C++ standard doesn't describe memoization in any way, thus we have no reason to suspect that such complex caching procedure may be used. Languages which support memoization (or things called "enterring", "tombstoning", and similar) are usually the same that are running intermediate code on some virtual machine and de-facto do not provide mechanics for compile-time evaluation of an arbitrary function as such never can be done for unknown platform.

constexpr allows creation of "constants" which are initialized through code executed on compiler's side (with all possible platform-defined effects and all restrictions applied in related standard).

Without it as-if rule applies, which includes a freedom for compiler not to do anything about changing code. Compiler is also allowed to throw whole thing way if result is not observable and it is clear that there is no side-effects of function call, which is easier to check when constexpr is used, i.e. there are no side-effects by definition.

In constexpr version whole execution stack would be unwinded because you explicitly told compiler that it is possible. The limitations on constexpr functions imposed by standard guarantee that function would be fit for such evaluation.

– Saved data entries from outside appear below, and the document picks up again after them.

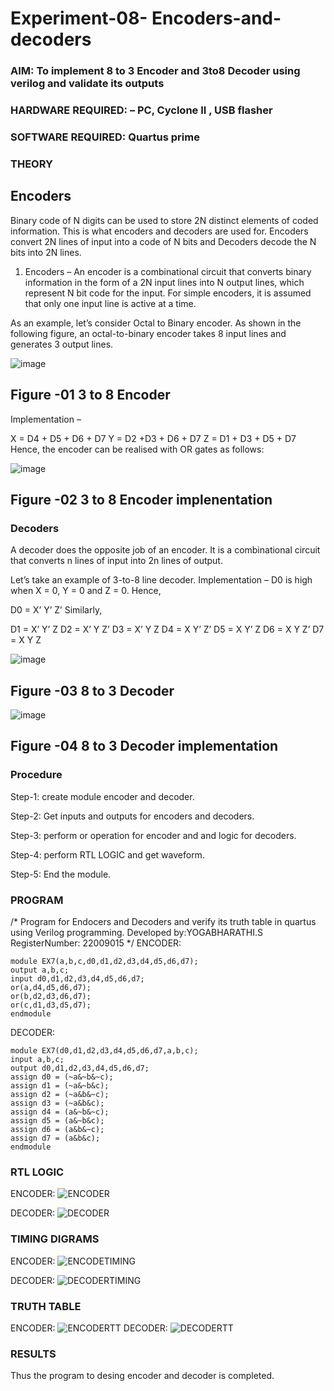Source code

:# Experiment-08- Encoders-and-decoders 
### AIM: To implement 8 to 3 Encoder and  3to8 Decoder using verilog and validate its outputs
### HARDWARE REQUIRED:  – PC, Cyclone II , USB flasher
### SOFTWARE REQUIRED:   Quartus prime
### THEORY 

## Encoders
Binary code of N digits can be used to store 2N distinct elements of coded information. This is what encoders and decoders are used for. Encoders convert 2N lines of input into a code of N bits and Decoders decode the N bits into 2N lines.

1. Encoders –
An encoder is a combinational circuit that converts binary information in the form of a 2N input lines into N output lines, which represent N bit code for the input. For simple encoders, it is assumed that only one input line is active at a time.

As an example, let’s consider Octal to Binary encoder. As shown in the following figure, an octal-to-binary encoder takes 8 input lines and generates 3 output lines.

![image](https://user-images.githubusercontent.com/36288975/171543588-bc0746df-a173-4b35-989e-5fb7d385fe8a.png)
## Figure -01 3 to 8 Encoder 


Implementation –

X = D4 + D5 + D6 + D7
Y = D2 +D3 + D6 + D7
Z = D1 + D3 + D5 + D7 
Hence, the encoder can be realised with OR gates as follows:


![image](https://user-images.githubusercontent.com/36288975/171543740-68403b82-aa93-4c98-9343-f32b14885a2e.png)
## Figure -02 3 to 8 Encoder implenentation 

 ### Decoders 
A decoder does the opposite job of an encoder. It is a combinational circuit that converts n lines of input into 2n lines of output.

Let’s take an example of 3-to-8 line decoder.
Implementation –
D0 is high when X = 0, Y = 0 and Z = 0. Hence,

D0 = X’ Y’ Z’ 
Similarly,

D1 = X’ Y’ Z
D2 = X’ Y Z’
D3 = X’ Y Z
D4 = X Y’ Z’
D5 = X Y’ Z
D6 = X Y Z’
D7 = X Y Z 


![image](https://user-images.githubusercontent.com/36288975/171543978-ee2d0671-2846-40a1-8705-507fd6287a49.png)
## Figure -03 8 to 3 Decoder 



![image](https://user-images.githubusercontent.com/36288975/171543866-5a6eace6-8683-49d7-9c4f-a7cb30ec3035.png)
## Figure -04 8 to 3 Decoder implementation 

### Procedure
Step-1: create module encoder and decoder.

Step-2: Get inputs and outputs for encoders and decoders.

Step-3: perform or operation for encoder and and logic for decoders.

Step-4: perform RTL LOGIC and get waveform.

Step-5: End the module.

### PROGRAM 
/*
Program for Endocers and Decoders  and verify its truth table in quartus using Verilog programming.
Developed by:YOGABHARATHI.S 
RegisterNumber: 22009015 
*/
ENCODER:
```
module EX7(a,b,c,d0,d1,d2,d3,d4,d5,d6,d7);
output a,b,c;
input d0,d1,d2,d3,d4,d5,d6,d7;
or(a,d4,d5,d6,d7);
or(b,d2,d3,d6,d7);
or(c,d1,d3,d5,d7);
endmodule
```
DECODER:
```
module EX7(d0,d1,d2,d3,d4,d5,d6,d7,a,b,c);
input a,b,c;
output d0,d1,d2,d3,d4,d5,d6,d7;
assign d0 = (~a&~b&~c);
assign d1 = (~a&~b&c);
assign d2 = (~a&b&~c);
assign d3 = (~a&b&c);
assign d4 = (a&~b&~c);
assign d5 = (a&~b&c);
assign d6 = (a&b&~c);
assign d7 = (a&b&c);
endmodule
```
### RTL LOGIC
ENCODER:
![ENCODER](https://user-images.githubusercontent.com/118899387/214295987-42690b76-731d-492c-bfb7-c653da379ad4.png)

DECODER:
![DECODER](https://user-images.githubusercontent.com/118899387/214295898-d9767418-236e-4c6d-9bd0-cd06735c4781.png)

### TIMING DIGRAMS  
ENCODER:
![ENCODETIMING](https://user-images.githubusercontent.com/118899387/214296983-a2184af3-3db2-479f-8861-ffffd3488f1a.png)

DECODER:
![DECODERTIMING](https://user-images.githubusercontent.com/118899387/214296286-38269a7a-d13d-4fd4-8b06-0836756bf2ac.png)

### TRUTH TABLE 
ENCODER:
![ENCODERTT](https://user-images.githubusercontent.com/118899387/214296503-9e6ffc1c-9953-4cbb-a827-a36ad21ff379.png)
DECODER:
![DECODERTT](https://user-images.githubusercontent.com/118899387/214296766-def500a0-c794-4de0-b6a3-5bdf6a5759e1.png)

### RESULTS 
Thus the program to desing encoder and decoder is completed.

There can be unexpected results when cross-compiling for platform which got behaviour different from host one: you may get constexpr values for compiler-side platform.

With recursive constexpr functions you risk to exceed limit of recursions which is implementation-defined. E.g. your case wouldn't compile with some builds of g++ at all as you have more than 32 millions of iterations there due non-optimal recursion. THe way recursion is done, there is no memoization is possible on compile time. When it is possible? If f(x2) is calling f(x1), after f(x1) was called, evaluation of f(x2) might use already known value of f(x1). In your case fibonacci(x) calls fibonacci(x-1) and fibonacci(x-2) for any given x greater than 2. Those two values weren't evaluated before. It could look so that fibonacci(x-1) may reuse or provide fibonacci(x-2)'s value, but depending on C++ standard's version it's either:

A.) order of execution is undefined;
B.) fibonacci(x-1) is a context different from context of fibonacci(x).

In second case no code is executed between calls to chrono aside of initialization of x with value calculated by compiler. If you used static constexpr long long int x for the local variable, then even initialization would be gone, it would be a hard-coded constant value somewhere in data or in code where it's used. static formally prolongs life of object till the end of process, while an automatic constexpr variable would be initialized each time the function was entered (irrelevant to fact that main() should be entered only once).